Dieser Leopard war unter den Dämonen dieser Gegend ein berüchtigtes Geschöpf, sein Ruhm und seine Macht standen denen des Mondlicht-Wolfskönigs in nichts nach.

Anders als der Wolfskönig war er ein Mann, der die Menschen zutiefst verabscheute. Er hatte heute nur auf Befehl des Löwenkönigs so viel mit Xiao Wenbing gesprochen; andernfalls hätte er sie längst angegriffen und im Ganzen verschlungen.

Leopard Head lachte gerade ausgelassen, als er plötzlich ein Grollen am Himmel vernahm.

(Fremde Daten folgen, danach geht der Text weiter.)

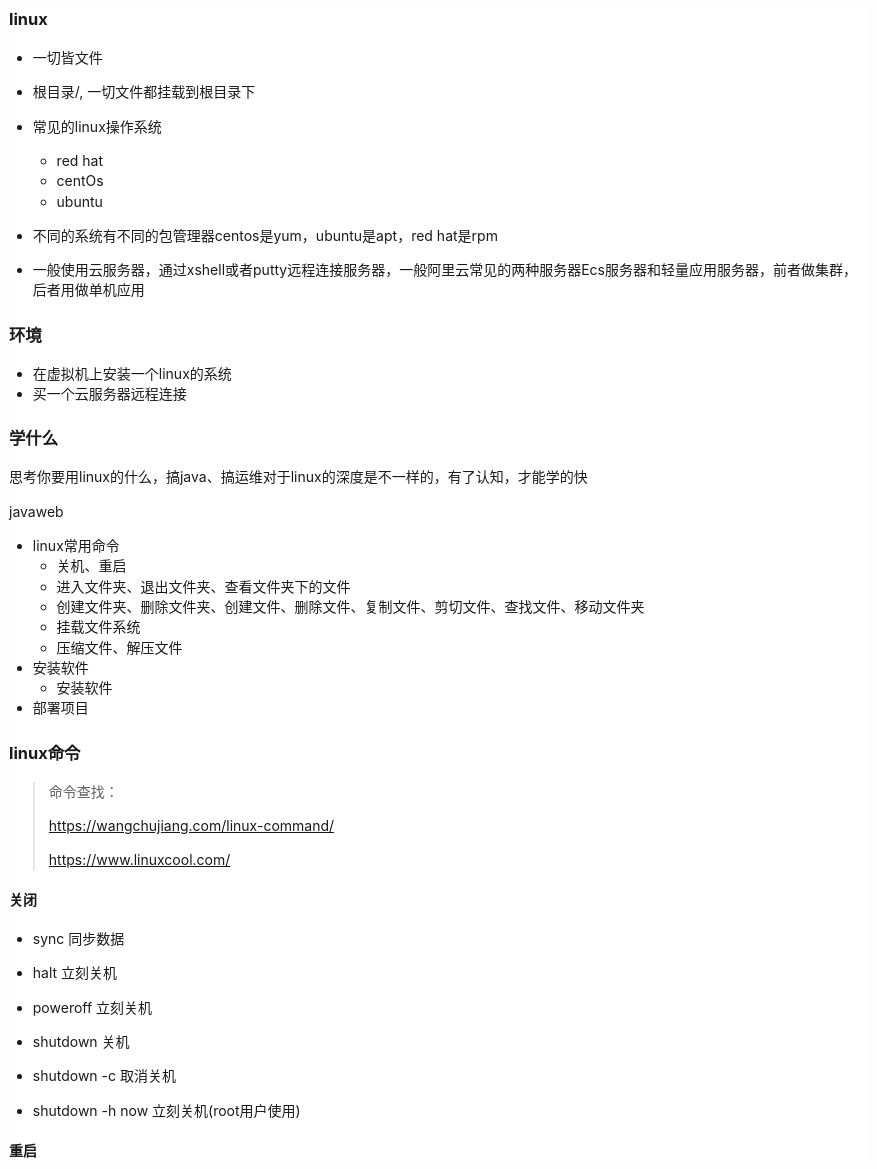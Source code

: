 

### linux

- 一切皆文件
- 根目录/, 一切文件都挂载到根目录下

- 常见的linux操作系统
  - red hat
  - centOs
  - ubuntu
- 不同的系统有不同的包管理器centos是yum，ubuntu是apt，red hat是rpm
- 一般使用云服务器，通过xshell或者putty远程连接服务器，一般阿里云常见的两种服务器Ecs服务器和轻量应用服务器，前者做集群，后者用做单机应用

### 环境

- 在虚拟机上安装一个linux的系统
- 买一个云服务器远程连接

### 学什么

思考你要用linux的什么，搞java、搞运维对于linux的深度是不一样的，有了认知，才能学的快

javaweb

- linux常用命令
  - 关机、重启
  - 进入文件夹、退出文件夹、查看文件夹下的文件
  - 创建文件夹、删除文件夹、创建文件、删除文件、复制文件、剪切文件、查找文件、移动文件夹
  - 挂载文件系统
  - 压缩文件、解压文件
- 安装软件
  - 安装软件
- 部署项目

### linux命令

> 命令查找： 
>
> https://wangchujiang.com/linux-command/
>
> https://www.linuxcool.com/

#### 关闭

- sync 同步数据
- halt 立刻关机
- poweroff 立刻关机

- shutdown 关机
- shutdown -c 取消关机
- shutdown -h now 立刻关机(root用户使用)

#### 重启
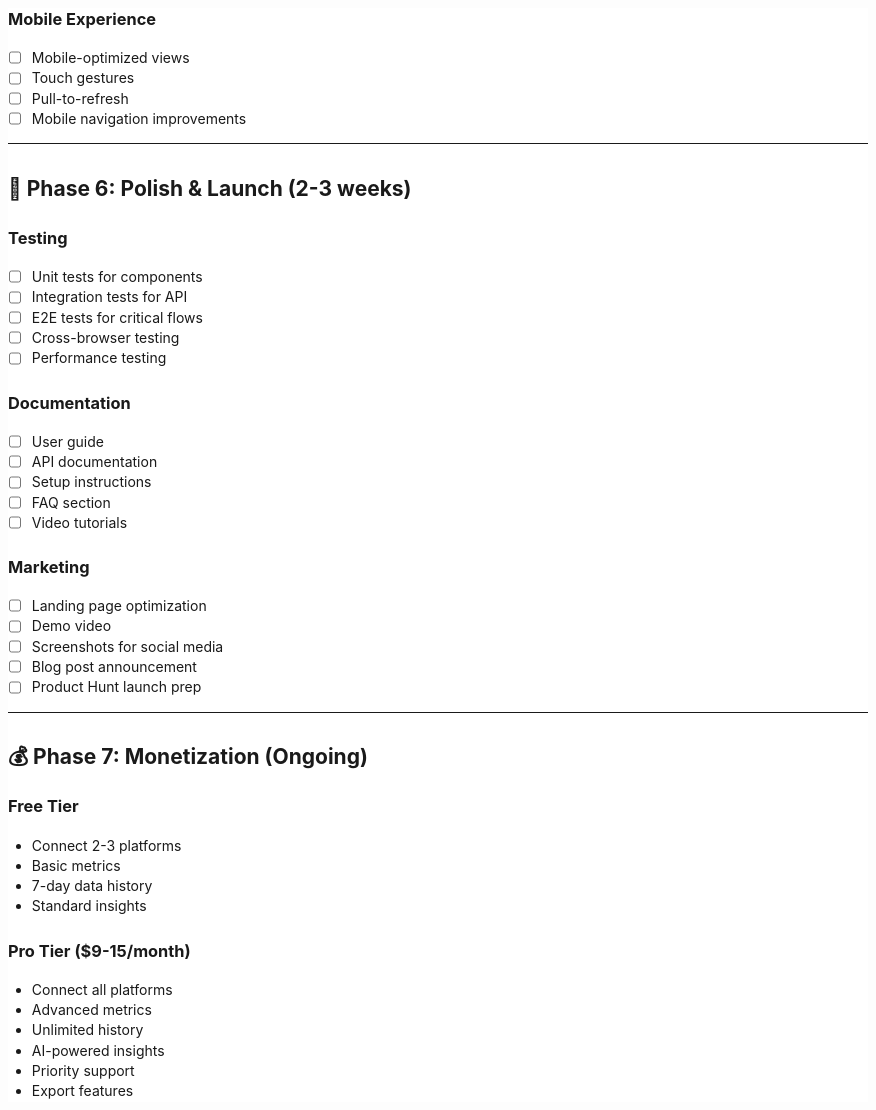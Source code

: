 ### Mobile Experience

- [ ] Mobile-optimized views
- [ ] Touch gestures
- [ ] Pull-to-refresh
- [ ] Mobile navigation improvements

---

## 🚀 Phase 6: Polish & Launch (2-3 weeks)

### Testing

- [ ] Unit tests for components
- [ ] Integration tests for API
- [ ] E2E tests for critical flows
- [ ] Cross-browser testing
- [ ] Performance testing

### Documentation

- [ ] User guide
- [ ] API documentation
- [ ] Setup instructions
- [ ] FAQ section
- [ ] Video tutorials

### Marketing

- [ ] Landing page optimization
- [ ] Demo video
- [ ] Screenshots for social media
- [ ] Blog post announcement
- [ ] Product Hunt launch prep

---

## 💰 Phase 7: Monetization (Ongoing)

### Free Tier

- Connect 2-3 platforms
- Basic metrics
- 7-day data history
- Standard insights

### Pro Tier ($9-15/month)

- Connect all platforms
- Advanced metrics
- Unlimited history
- AI-powered insights
- Priority support
- Export features
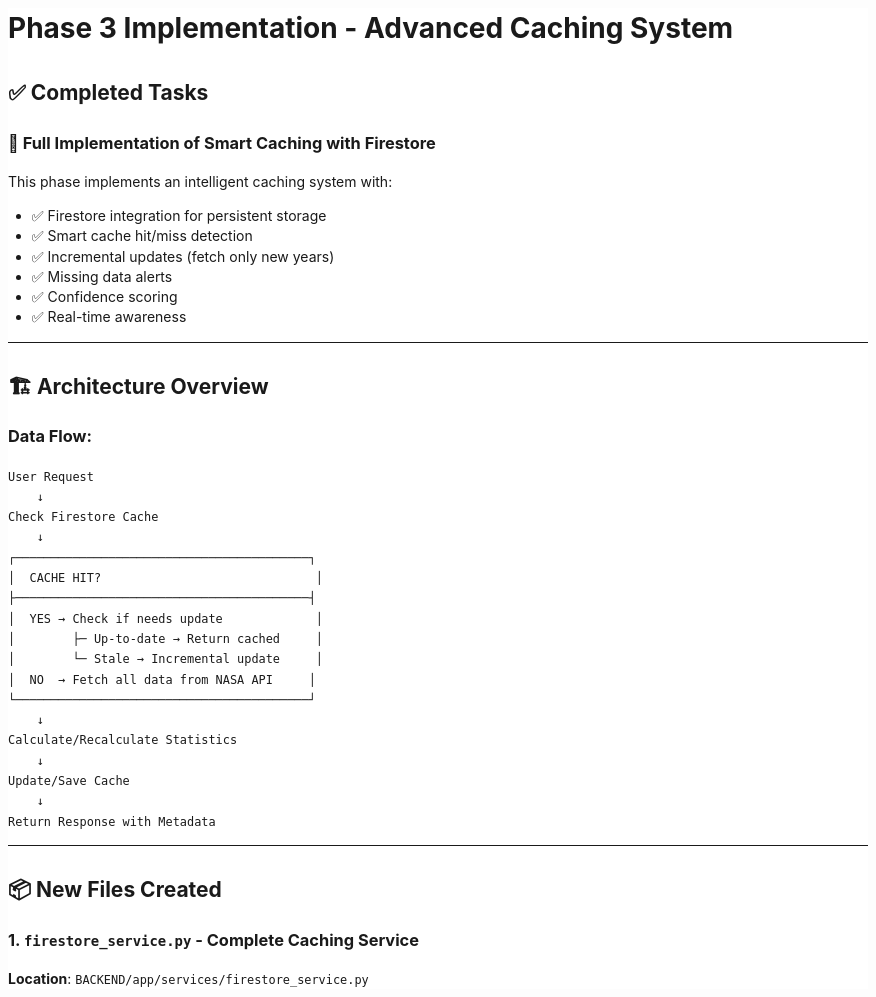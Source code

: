 # Phase 3 Implementation - Advanced Caching System

## ✅ Completed Tasks

### 🎯 **Full Implementation of Smart Caching with Firestore**

This phase implements an intelligent caching system with:
- ✅ Firestore integration for persistent storage
- ✅ Smart cache hit/miss detection
- ✅ Incremental updates (fetch only new years)
- ✅ Missing data alerts
- ✅ Confidence scoring
- ✅ Real-time awareness

---

## 🏗️ **Architecture Overview**

### **Data Flow:**

```
User Request
    ↓
Check Firestore Cache
    ↓
┌─────────────────────────────────────────┐
│  CACHE HIT?                              │
├─────────────────────────────────────────┤
│  YES → Check if needs update             │
│        ├─ Up-to-date → Return cached     │
│        └─ Stale → Incremental update     │
│  NO  → Fetch all data from NASA API     │
└─────────────────────────────────────────┘
    ↓
Calculate/Recalculate Statistics
    ↓
Update/Save Cache
    ↓
Return Response with Metadata
```

---

## 📦 **New Files Created**

### 1. **`firestore_service.py`** - Complete Caching Service
**Location**: `BACKEND/app/services/firestore_service.py`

Er blickte überrascht auf, und sein Gesichtsausdruck veränderte sich augenblicklich drastisch. Über seinem Kopf begann sich dichter Nebel aus Gewitter- und Sturmwolken zusammenzubrauen.

"Himmlische Trübsal..."

Fast gleichzeitig stießen die etwa zwölf Dämonenexperten in der Luft einen Schrei aus. Wortlos zerstreuten sie sich sofort und flohen in alle Richtungen, verschwanden im Nu wie Vögel und Tiere. Niemand erwähnte mehr das Wort „Loyalität“.

Ihr müsst verstehen, dies ist eine himmlische Prüfung! Die meisten von ihnen sind absolute Experten im Umgang mit dieser Prüfungsphase. Sie wissen, dass die Wahrscheinlichkeit, eine Reihe weiterer Prüfungen auszulösen, sehr hoch ist, wenn ein himmlischer Blitz eintrifft und sie das Magnetfeld dieser Prüfung nicht schnell genug verlassen.